Aim of the exercise:
For this exercise, please reproduce the records below word for word, from the first line through the line with "Hotfix for CQ-94880".

Material for this exercise:
------------------------------------

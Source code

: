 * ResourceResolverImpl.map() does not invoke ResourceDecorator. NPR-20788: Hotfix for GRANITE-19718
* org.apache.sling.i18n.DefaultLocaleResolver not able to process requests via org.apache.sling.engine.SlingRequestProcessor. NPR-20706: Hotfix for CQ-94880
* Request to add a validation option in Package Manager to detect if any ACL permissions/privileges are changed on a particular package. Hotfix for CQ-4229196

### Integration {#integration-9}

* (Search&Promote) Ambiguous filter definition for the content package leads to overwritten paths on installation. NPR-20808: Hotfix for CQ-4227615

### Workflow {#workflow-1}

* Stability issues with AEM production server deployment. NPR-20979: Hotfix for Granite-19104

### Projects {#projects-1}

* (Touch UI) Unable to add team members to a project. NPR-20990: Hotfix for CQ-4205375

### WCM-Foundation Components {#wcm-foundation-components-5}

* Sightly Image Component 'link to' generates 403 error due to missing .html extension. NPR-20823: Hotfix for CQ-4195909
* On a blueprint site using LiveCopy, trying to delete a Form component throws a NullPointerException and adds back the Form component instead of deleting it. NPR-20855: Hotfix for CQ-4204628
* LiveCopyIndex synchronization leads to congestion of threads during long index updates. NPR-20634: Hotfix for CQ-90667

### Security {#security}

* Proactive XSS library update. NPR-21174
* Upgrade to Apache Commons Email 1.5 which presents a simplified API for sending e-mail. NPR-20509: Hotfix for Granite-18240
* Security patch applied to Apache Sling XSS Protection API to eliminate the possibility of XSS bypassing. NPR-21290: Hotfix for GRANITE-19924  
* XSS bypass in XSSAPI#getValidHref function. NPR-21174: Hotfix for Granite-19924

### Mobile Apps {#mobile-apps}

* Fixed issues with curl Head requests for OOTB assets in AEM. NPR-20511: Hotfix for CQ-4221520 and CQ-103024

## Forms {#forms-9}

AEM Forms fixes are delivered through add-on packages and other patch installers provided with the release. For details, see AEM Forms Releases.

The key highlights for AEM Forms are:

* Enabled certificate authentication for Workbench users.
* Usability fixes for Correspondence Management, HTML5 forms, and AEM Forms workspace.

------------------------------------

Your response:
Source code

: * ResourceResolverImpl.map() does not invoke ResourceDecorator. NPR-20788: Hotfix for GRANITE-19718
* org.apache.sling.i18n.DefaultLocaleResolver not able to process requests via org.apache.sling.engine.SlingRequestProcessor. NPR-20706: Hotfix for CQ-94880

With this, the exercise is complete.